We've circled back to this problem, now that we've increased speed.
We're using UART to communicate between the nRF52832 and an STM32.
Recently we increased the speed to 1M and to do so, have to switch to DMA transfer. We had made some attempts 2 years ago, but gave up, and reverted to byte-by-byte interrupt based uart after not finding a 100% solution in this thread back then:
To be able to use DMA, we're padding our (variable length) packets to the size of our DMA Blocks. Most of the time this seems to be working.
However, when an error occurs, and a single byte is dropped, we start getting into trouble, and without idle line detection, cannot recover.
So we're now adding idle line detection as suggested in the above thread: "A solution is to connect GPIOTE IN event to the UARTE RX pin and reset a timer when there is any activity on the pin. If the timer reaches a certain timeout, you know that there have been no data received for that time and you can flush the DMA buffer."
However, as Jørgen Holmefjord mentioned in the last comment in the above thread: "there is a possibility that bytes can be received in the timeout period after triggering STOPRX task".
We're wondering if there's a way to avoid the timeout of STOPRX.
ie: could we simply call FLUSHRX without calling STOPRX? We don't want to stop reception, we just want DMA give us the (incomplete) data and move onto the next DMA block without ever stopping RX. We can handle the "hole" in our data in the higher levels of our protocol.
Thanks to double-buffering, the RXD.PTR would already be moved, and FLUSHRX would cause EasyDMA to copy all the data, then call ENDRX, which in turn would immediately start STARTRX again, so in effect, never actually stop reception.
Or is there an even better solution?
just FYI: I posted a followup question in a related thread here: devzone.nordicsemi.com/.../223419
it's better not to use STOPRX/FLUSHRX stuff if you need continuous reception. Lost bytes is a lesser evil - sometimes you'll get loss of bitstream synchronization. After some experiments, I came to the most simple and reliable solution for reception: make a double-buffered ring, set ENDRX-STARTRX shortcut and configure a counter for RXDRDY event to know how many bytes are received at the moment. An issue with DMA delay can be handled with higher layer, for example, write a zero to memory where last byte of packet is expected, and make sure that your packet ends with non-zero byte.

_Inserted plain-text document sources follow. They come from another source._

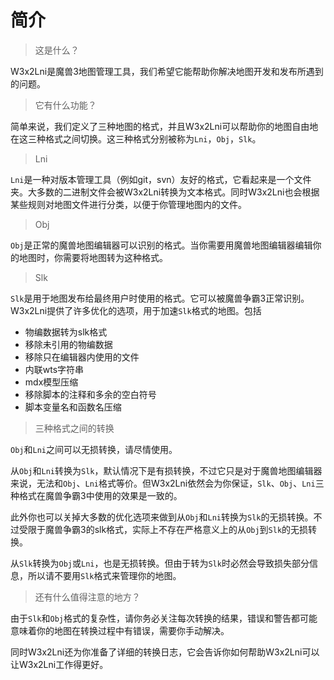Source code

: # 简介

> 这是什么？

W3x2Lni是魔兽3地图管理工具，我们希望它能帮助你解决地图开发和发布所遇到的问题。

> 它有什么功能？

简单来说，我们定义了三种地图的格式，并且W3x2Lni可以帮助你的地图自由地在这三种格式之间切换。这三种格式分别被称为`Lni`，`Obj`，`Slk`。

> Lni

`Lni`是一种对版本管理工具（例如git，svn）友好的格式，它看起来是一个文件夹。大多数的二进制文件会被W3x2Lni转换为文本格式。同时W3x2Lni也会根据某些规则对地图文件进行分类，以便于你管理地图内的文件。

> Obj

`Obj`是正常的魔兽地图编辑器可以识别的格式。当你需要用魔兽地图编辑器编辑你的地图时，你需要将地图转为这种格式。

> Slk

`Slk`是用于地图发布给最终用户时使用的格式。它可以被魔兽争霸3正常识别。W3x2Lni提供了许多优化的选项，用于加速`Slk`格式的地图。包括

* 物编数据转为slk格式
* 移除未引用的物编数据
* 移除只在编辑器内使用的文件
* 内联wts字符串
* mdx模型压缩
* 移除脚本的注释和多余的空白符号
* 脚本变量名和函数名压缩

> 三种格式之间的转换

`Obj`和`Lni`之间可以无损转换，请尽情使用。

从`Obj`和`Lni`转换为`Slk`，默认情况下是有损转换，不过它只是对于魔兽地图编辑器来说，无法和`Obj`、`Lni`格式等价。但W3x2Lni依然会为你保证，`Slk`、`Obj`、`Lni`三种格式在魔兽争霸3中使用的效果是一致的。

此外你也可以关掉大多数的优化选项来做到从`Obj`和`Lni`转换为`Slk`的无损转换。不过受限于魔兽争霸3的slk格式，实际上不存在严格意义上的从`Obj`到`Slk`的无损转换。

从`Slk`转换为`Obj`或`Lni`，也是无损转换。但由于转为`Slk`时必然会导致损失部分信息，所以请不要用`Slk`格式来管理你的地图。

> 还有什么值得注意的地方？

由于`Slk`和`Obj`格式的复杂性，请你务必关注每次转换的结果，错误和警告都可能意味着你的地图在转换过程中有错误，需要你手动解决。

同时W3x2Lni还为你准备了详细的转换日志，它会告诉你如何帮助W3x2Lni可以让W3x2Lni工作得更好。
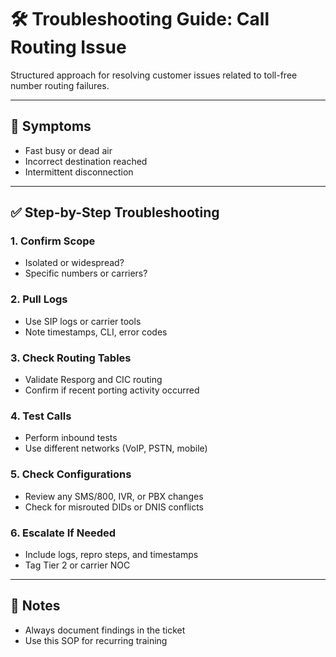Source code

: # 🛠️ Troubleshooting Guide: Call Routing Issue

Structured approach for resolving customer issues related to toll-free number routing failures.

---

## 🚨 Symptoms
- Fast busy or dead air
- Incorrect destination reached
- Intermittent disconnection

---

## ✅ Step-by-Step Troubleshooting

### 1. Confirm Scope
- Isolated or widespread?
- Specific numbers or carriers?

### 2. Pull Logs
- Use SIP logs or carrier tools
- Note timestamps, CLI, error codes

### 3. Check Routing Tables
- Validate Resporg and CIC routing
- Confirm if recent porting activity occurred

### 4. Test Calls
- Perform inbound tests
- Use different networks (VoIP, PSTN, mobile)

### 5. Check Configurations
- Review any SMS/800, IVR, or PBX changes
- Check for misrouted DIDs or DNIS conflicts

### 6. Escalate If Needed
- Include logs, repro steps, and timestamps
- Tag Tier 2 or carrier NOC

---

## 📌 Notes
- Always document findings in the ticket
- Use this SOP for recurring training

Thanks for your answer, but this is not our current issue.
Our protocol has packet headers, so our higher levels detecting packets are no problem - the problem is that we have variable sized packets, and don't have a continuous data-stream.
The issue is that sometimes we want to send big amounts of data (255 byte packets, up to 1MB as fast as possible), but usually we're sending very small packets (5-12 bytes) and have to reply to each packet.
Lets say we've set DMA to 32 bytes
When single, small 5 byte packet arrives, we also need to handle that ASAP, and not just after we've received the 8th small packet, and filled up the DMA block, when we receive the ENDRX event.
So we're looking for a safe method to detect an idle RX line for these small packets which would cause a DMA transfer and and ENDRX event (or similar). But it could also happen, that we get another packet with any amount of delay between the two packets, and we're worried about that second packet.
No matter what we would set the idle timeout to, there's a chance we start receiving more data JUST after the idle timeout.
Our current solution was to pad our packets with 0's to the exact DMA buffer size, and we thought we'd solved our issue, but then one byte got discarded because of a UART error, and we were left with the same issue, where we received just 31 bytes instead of the expected 32 bytes, and DMA not firing ENDRX until the NEXT packet starts coming in. Of course from then on, this problem continues forever, since 1 byte will always be missing from each of the next packets.
I think you should not rely on ENDRX event, use it only for switching buffers. Having a byte counter, you can schedule an interrupt after an expected number of bytes on-the-fly with CC registers, and an issue with lost bytes can be solved with a simple software timer.